Here's when to stop, more precisely: If you get to car \(N\) and find the light on, walk through an additional \(10 + 2 \log_2 N\) cars. If all those lights are off, you can declare that the train has \(N\) cars. Doing this, you will never give an answer that is too high, and the probability that you give an answer that is too low is at most \[ \sum_{m = 1}^{N - 1} (\text{prob of guessing } m \text{ incorrectly}) \leq \sum_{m = 1}^{N - 1} \frac{1}{2^{10 + \lfloor 2 \log_2 m\rfloor + 1}} \leq \frac{1}{2^{10}}\sum_{m = 1}^{\infty} \frac{1}{2^{2 \log_2 m}} = \frac{1}{2^{10}} \sum_{m = 1}^{\infty} \frac{1}{m^2} < 0.01. \] (The last inequality is courtesy of the Basel problem.)

So, the total distance we need to walk can be summarized as once around and a little bit more.

2. Back around the train

If we want to be absolutely sure of the number of trains in the car, walking once around the train is not enough. In fact, as long as we keep walking in one direction, we'll never know if we've gotten back to where we started. We could get somewhere that looks familiar, but could actually be a totally new part of the train that has the same lighting pattern by chance.

The only way to be sure of the size of the train is to observe one car, walk all the way around the train until we get back to that car, flip the light switch, and walk all the way back to check that the light in the original car has indeed changed state. If someone tells you that the train has \(N\) cars, you can verify they are telling the truth by following this strategy, and in total you'll walk around the train twice (all the way around once in one direction, and then back the way you came).

Unfortunately for you, nobody is going to just tell you how many trains are in the car, so this is going to be a little bit more work. For \(k = 3, 4, 5, 6, \ldots\), do the following: Walk out \(2^k\) steps around the train, turning off all the lights as you go. When you get to the end of this walk, turn the light on, and walk back the way you came. If on the way back you come to a car with its light on, you must have walked all the way around the train, so you can answer the number of cars. Otherwise, move onto the next value of \(k\). Eventually, \(2^k\) will be more than the number of cars in the train, and you will be done.

You can optimize this a little further: As you are doing the "walking back" portion for one value of \(k\), you can simultaneously be starting the "walking out" portion for the next value of \(k\). In the worst case, if there are \(N = 2^\ell + 1\) cars in the train, you will walk a total distance of \[ 2^3 + 2^4 + 2^5 + \dots + 2^{\ell + 1} + N \approx 5 N \] car lengths.

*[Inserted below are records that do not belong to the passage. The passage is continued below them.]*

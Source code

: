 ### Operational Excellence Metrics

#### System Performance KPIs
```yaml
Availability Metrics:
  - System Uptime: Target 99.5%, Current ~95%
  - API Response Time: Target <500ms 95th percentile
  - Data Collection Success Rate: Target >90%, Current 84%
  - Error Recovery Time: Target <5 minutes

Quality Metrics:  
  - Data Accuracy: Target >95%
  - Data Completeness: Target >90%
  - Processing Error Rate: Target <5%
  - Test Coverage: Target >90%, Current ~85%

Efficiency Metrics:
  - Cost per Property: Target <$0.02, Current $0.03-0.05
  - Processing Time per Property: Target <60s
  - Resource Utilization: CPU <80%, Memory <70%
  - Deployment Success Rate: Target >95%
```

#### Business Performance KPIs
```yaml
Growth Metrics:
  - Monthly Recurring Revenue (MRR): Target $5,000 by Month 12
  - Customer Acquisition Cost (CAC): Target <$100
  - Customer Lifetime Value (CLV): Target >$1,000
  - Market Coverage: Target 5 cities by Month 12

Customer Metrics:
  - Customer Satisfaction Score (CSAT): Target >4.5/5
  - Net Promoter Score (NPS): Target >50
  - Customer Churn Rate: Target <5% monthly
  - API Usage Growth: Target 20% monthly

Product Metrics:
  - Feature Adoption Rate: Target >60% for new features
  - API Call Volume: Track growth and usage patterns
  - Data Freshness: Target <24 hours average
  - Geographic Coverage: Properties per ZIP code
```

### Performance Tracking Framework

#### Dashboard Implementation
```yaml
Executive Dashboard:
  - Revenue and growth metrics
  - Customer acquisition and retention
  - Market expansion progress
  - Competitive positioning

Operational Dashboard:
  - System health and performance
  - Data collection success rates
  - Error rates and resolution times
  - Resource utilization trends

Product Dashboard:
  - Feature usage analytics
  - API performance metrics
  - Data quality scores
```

So, in the worst case, you will walk approximately five times around the train.

3. Heavy light switches

Maybe you are an avid walker, so don't mind doing many laps around the train, but when you go to flip a light switch, you find it heavy and sticky and making a horrible screeching noise. You would like to minimize the number of switches you need to flip. Let's suppose you also have a very good memory.

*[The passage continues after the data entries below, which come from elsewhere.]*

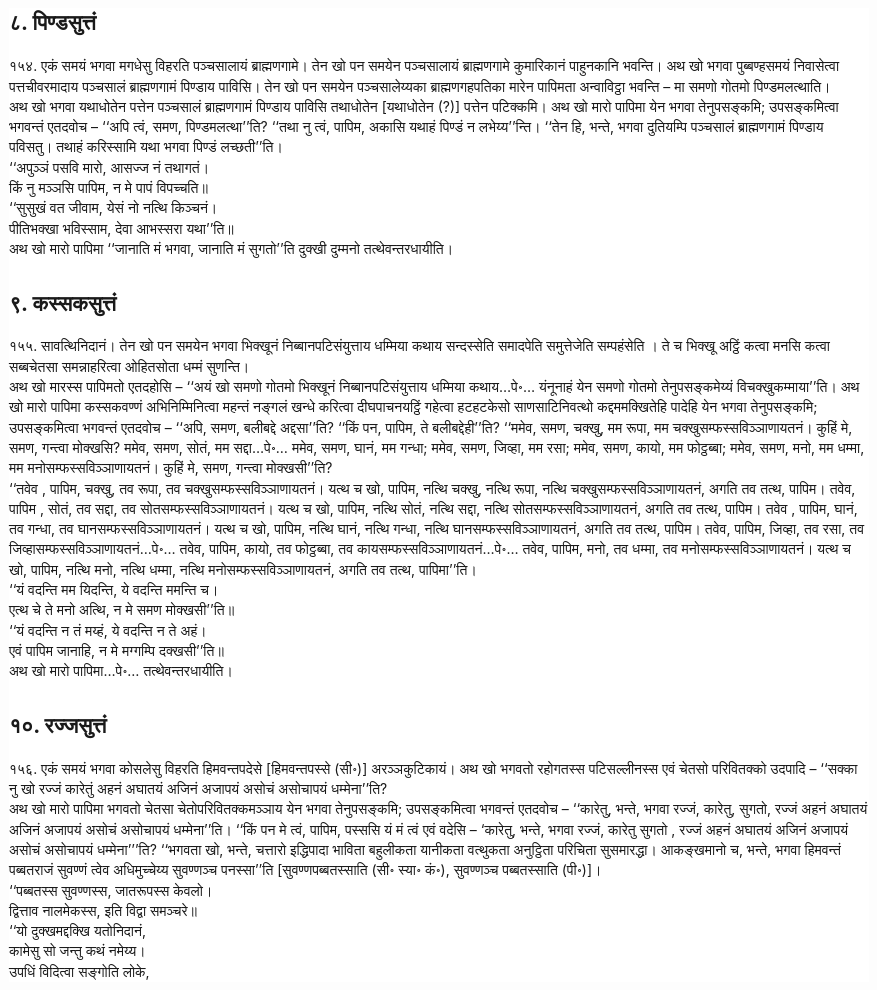 

## ८. पिण्डसुत्तं

१५४. एकं समयं भगवा मगधेसु विहरति पञ्चसालायं ब्राह्मणगामे। तेन खो पन समयेन पञ्चसालायं ब्राह्मणगामे कुमारिकानं पाहुनकानि भवन्ति। अथ खो भगवा पुब्बण्हसमयं निवासेत्वा पत्तचीवरमादाय पञ्चसालं ब्राह्मणगामं पिण्डाय पाविसि। तेन खो पन समयेन पञ्चसालेय्यका ब्राह्मणगहपतिका मारेन पापिमता अन्वाविट्ठा भवन्ति – मा समणो गोतमो पिण्डमलत्थाति।  
अथ खो भगवा यथाधोतेन पत्तेन पञ्चसालं ब्राह्मणगामं पिण्डाय पाविसि तथाधोतेन [यथाधोतेन (?)] पत्तेन पटिक्कमि। अथ खो मारो पापिमा येन भगवा तेनुपसङ्कमि; उपसङ्कमित्वा भगवन्तं एतदवोच – ‘‘अपि त्वं, समण, पिण्डमलत्था’’ति? ‘‘तथा नु त्वं, पापिम, अकासि यथाहं पिण्डं न लभेय्य’’न्ति। ‘‘तेन हि, भन्ते, भगवा दुतियम्पि पञ्चसालं ब्राह्मणगामं पिण्डाय पविसतु। तथाहं करिस्सामि यथा भगवा पिण्डं लच्छती’’ति।  
‘‘अपुञ्ञं पसवि मारो, आसज्ज नं तथागतं।  
किं नु मञ्ञसि पापिम, न मे पापं विपच्चति॥  
‘‘सुसुखं वत जीवाम, येसं नो नत्थि किञ्चनं।  
पीतिभक्खा भविस्साम, देवा आभस्सरा यथा’’ति॥  
अथ खो मारो पापिमा ‘‘जानाति मं भगवा, जानाति मं सुगतो’’ति दुक्खी दुम्मनो तत्थेवन्तरधायीति।  


## ९. कस्सकसुत्तं

१५५. सावत्थिनिदानं। तेन खो पन समयेन भगवा भिक्खूनं निब्बानपटिसंयुत्ताय धम्मिया कथाय सन्दस्सेति समादपेति समुत्तेजेति सम्पहंसेति । ते च भिक्खू अट्ठिं कत्वा मनसि कत्वा सब्बचेतसा समन्नाहरित्वा ओहितसोता धम्मं सुणन्ति।  
अथ खो मारस्स पापिमतो एतदहोसि – ‘‘अयं खो समणो गोतमो भिक्खूनं निब्बानपटिसंयुत्ताय धम्मिया कथाय…पे॰… यंनूनाहं येन समणो गोतमो तेनुपसङ्कमेय्यं विचक्खुकम्माया’’ति। अथ खो मारो पापिमा कस्सकवण्णं अभिनिम्मिनित्वा महन्तं नङ्गलं खन्धे करित्वा दीघपाचनयट्ठिं गहेत्वा हटहटकेसो साणसाटिनिवत्थो कद्दममक्खितेहि पादेहि येन भगवा तेनुपसङ्कमि; उपसङ्कमित्वा भगवन्तं एतदवोच – ‘‘अपि, समण, बलीबद्दे अद्दसा’’ति? ‘‘किं पन, पापिम, ते बलीबद्देही’’ति? ‘‘ममेव, समण, चक्खु, मम रूपा, मम चक्खुसम्फस्सविञ्ञाणायतनं। कुहिं मे, समण, गन्त्वा मोक्खसि? ममेव, समण, सोतं, मम सद्दा…पे॰… ममेव, समण, घानं, मम गन्धा; ममेव, समण, जिव्हा, मम रसा; ममेव, समण, कायो, मम फोट्ठब्बा; ममेव, समण, मनो, मम धम्मा, मम मनोसम्फस्सविञ्ञाणायतनं। कुहिं मे, समण, गन्त्वा मोक्खसी’’ति?  
‘‘तवेव , पापिम, चक्खु, तव रूपा, तव चक्खुसम्फस्सविञ्ञाणायतनं। यत्थ च खो, पापिम, नत्थि चक्खु, नत्थि रूपा, नत्थि चक्खुसम्फस्सविञ्ञाणायतनं, अगति तव तत्थ, पापिम। तवेव, पापिम , सोतं, तव सद्दा, तव सोतसम्फस्सविञ्ञाणायतनं। यत्थ च खो, पापिम, नत्थि सोतं, नत्थि सद्दा, नत्थि सोतसम्फस्सविञ्ञाणायतनं, अगति तव तत्थ, पापिम। तवेव , पापिम, घानं, तव गन्धा, तव घानसम्फस्सविञ्ञाणायतनं। यत्थ च खो, पापिम, नत्थि घानं, नत्थि गन्धा, नत्थि घानसम्फस्सविञ्ञाणायतनं, अगति तव तत्थ, पापिम। तवेव, पापिम, जिव्हा, तव रसा, तव जिव्हासम्फस्सविञ्ञाणायतनं…पे॰… तवेव, पापिम, कायो, तव फोट्ठब्बा, तव कायसम्फस्सविञ्ञाणायतनं…पे॰… तवेव, पापिम, मनो, तव धम्मा, तव मनोसम्फस्सविञ्ञाणायतनं। यत्थ च खो, पापिम, नत्थि मनो, नत्थि धम्मा, नत्थि मनोसम्फस्सविञ्ञाणायतनं, अगति तव तत्थ, पापिमा’’ति।  
‘‘यं वदन्ति मम यिदन्ति, ये वदन्ति ममन्ति च।  
एत्थ चे ते मनो अत्थि, न मे समण मोक्खसी’’ति॥  
‘‘यं वदन्ति न तं मय्हं, ये वदन्ति न ते अहं।  
एवं पापिम जानाहि, न मे मग्गम्पि दक्खसी’’ति॥  
अथ खो मारो पापिमा…पे॰… तत्थेवन्तरधायीति।  


## १०. रज्जसुत्तं

१५६. एकं समयं भगवा कोसलेसु विहरति हिमवन्तपदेसे [हिमवन्तपस्से (सी॰)] अरञ्ञकुटिकायं। अथ खो भगवतो रहोगतस्स पटिसल्लीनस्स एवं चेतसो परिवितक्को उदपादि – ‘‘सक्का नु खो रज्जं कारेतुं अहनं अघातयं अजिनं अजापयं असोचं असोचापयं धम्मेना’’ति?  
अथ खो मारो पापिमा भगवतो चेतसा चेतोपरिवितक्कमञ्ञाय येन भगवा तेनुपसङ्कमि; उपसङ्कमित्वा भगवन्तं एतदवोच – ‘‘कारेतु, भन्ते, भगवा रज्जं, कारेतु, सुगतो, रज्जं अहनं अघातयं अजिनं अजापयं असोचं असोचापयं धम्मेना’’ति। ‘‘किं पन मे त्वं, पापिम, पस्ससि यं मं त्वं एवं वदेसि – ‘कारेतु, भन्ते, भगवा रज्जं, कारेतु सुगतो , रज्जं अहनं अघातयं अजिनं अजापयं असोचं असोचापयं धम्मेना’’’ति? ‘‘भगवता खो, भन्ते, चत्तारो इद्धिपादा भाविता बहुलीकता यानीकता वत्थुकता अनुट्ठिता परिचिता सुसमारद्धा। आकङ्खमानो च, भन्ते, भगवा हिमवन्तं पब्बतराजं सुवण्णं त्वेव अधिमुच्चेय्य सुवण्णञ्च पनस्सा’’ति [सुवण्णपब्बतस्साति (सी॰ स्या॰ कं॰), सुवण्णञ्च पब्बतस्साति (पी॰)]।  
‘‘पब्बतस्स सुवण्णस्स, जातरूपस्स केवलो।  
द्वित्ताव नालमेकस्स, इति विद्वा समञ्चरे॥  
‘‘यो दुक्खमद्दक्खि यतोनिदानं,  
कामेसु सो जन्तु कथं नमेय्य।  
उपधिं विदित्वा सङ्गोति लोके,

In that case, here is the plan: Walk around the train in one direction for quite a long distance, memorizing the state of the light in each car as you go. When you've gone good and far, flip one switch, and walk back the way you came. If you get back to a car whose light is not in the state you remember it being in, you must have walked all the way around the train once, so you can give an answer. If not, you must not have made it all the way around the train yet. Try again, but walk even further.

You can bring the number of flips as low as you want, if you have enough patience and endurance. Specifically: Let \(f(N)\) be a function that outputs the number of light switches you would be willing to flip (at least one) to figure out that there are \(N\) cars in the train. You can choose any \(f\) you want, so long as \(f(N)\) goes to infinity as \(N\) goes to infinity. For example, you could choose \(f(N) = \log \log \log \log N\) (for large \(N\)). It's possible to keep the number of flips to the number specified by \(f\) by following the above strategy.

In summary, you can flip as few light switches as you like.